Thursday 22 April 2021

Review | Mother by Laura Jarratt

Published by Trapeze on February 18, 2021

Everybody has those “what if” moments. When you’re just getting on with your day and then a ridiculous or unplausible question enters your mind and you think about what you would do even though you know you’re never going to have to make the choice because it won’t ever really happen to you.

Except for Lizzie, the unthinkable does happen. In Mother, on a torrid rainy drive back from a holiday with her two daughters, Portia and Becca, Lizzie crashes the car. As they plummet into a nearby lake, Lizzie must make a choice no mother should ever have to. She can only get one of her daughters out of the car – which one can she save – and which one will be left to die?

Just in case this wasn’t traumatic enough – for Lizzie and her husband Dan and their one remaining daughter to then have to work out how to survive and go on as a family of three, when they were once a family of four – the realisation soon hits that maybe the car crash wasn’t an accident after all.

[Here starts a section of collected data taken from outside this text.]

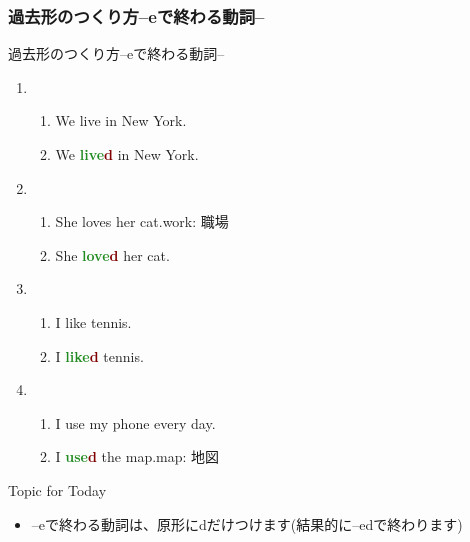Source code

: \documentclass[aspectratio=169,xcolor={dvipsnames,table}]{beamer}
\newcommand{\myaudio}[1]{\href{#1}{\faVolumeUp}}
\begin{document}
\subsubsection{過去形のつくり方--eで終わる動詞--}
\begin{frame}[plain]{過去形のつくり方--eで終わる動詞--}
 
\begin{enumerate}
 \item \begin{enumerate}
	\item We live in New York.
	\item We \textcolor{ForestGreen}{\bfseries live}\textcolor{Maroon}{\bfseries d} in New York.
       \end{enumerate}
 \item \begin{enumerate}
	\item She loves her cat.\hfill{}{\small work: 職場}
	\item She  \textcolor{ForestGreen}{\bfseries love}\textcolor{Maroon}{\bfseries d} her cat.
       \end{enumerate} \item \begin{enumerate}
	\item I like tennis.
	\item I  \textcolor{ForestGreen}{\bfseries like}\textcolor{Maroon}{\bfseries d} tennis.
       \end{enumerate}
 \item \begin{enumerate}
	\item I use my phone every day.
	\item I  \textcolor{ForestGreen}{\bfseries use}\textcolor{Maroon}{\bfseries d} the map.\hfill{{\small map: 地図}}
       \end{enumerate}
\end{enumerate}

\begin{exampleblock}{Topic for Today}\small
\begin{itemize}
 \item --eで終わる動詞は、原形にdだけつけます(結果的に--edで終わります)
\end{itemize}
\end{exampleblock}

\hfill\myaudio{./audio/025_past_do_05.mp3}

\end{frame}
\end{document}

Maybe the crash was caused deliberately. Maybe somebody else chose for one of their daughters to die that night…

I cannot even begin to describe how much I loved this book. It was beautifully haunting with a concept so thought-provoking I genuinely could not get the story off my mind. The writing was raw and mesmerising, with lingering, slow-burning tension and pure emotion concealed in every sentence.

I was hooked from the opening few chapters where the lead up to the accident had me biting my nails in anticipation of the scene about to unfold. Already, just from the build up in the first chapter, I was fascinated by the family dynamics, by Lizzie’s relationship with her daughters and her marriage to Dan. Both lawyers in different fields, there was something so intriguing about Lizzie and Dan and I felt like they both had a story to tell.

Throughout Mother, I suspected everyone of wrongdoing - there was definitely a lot of trust issues on my behalf! Even though trust is a concern in this book, with the fears that the crash was more than an accident, there was so much more simmering away in Mother and I was utterly obsessed with it.

The author wrote such a beautiful and heart-breaking portrayal of grief and her observations were probably my favourite part of the novel. Between Lizzie, Dan and the daughter who survives, naturally each one grieves differently, and often separately, and this was truly heart-wrenching to read. Grief is at the core of this book and it is moving and powerful. Laura Jarratt shows how grief is so personal and individual – everybody experiences it differently and it doesn’t matter how strong that person may come across, there is no escaping it.

There is not much that can be said about the book without spoiling the story and its chilling and sickening twists. I will say that there is one part towards the end that had me reading with my heart in my mouth – it was so high in emotion and tension and really encapsulated everything I loved about this book. Mother is one of the best books I have read in a long time.

Review copy provided by the publisher - this was my honest review.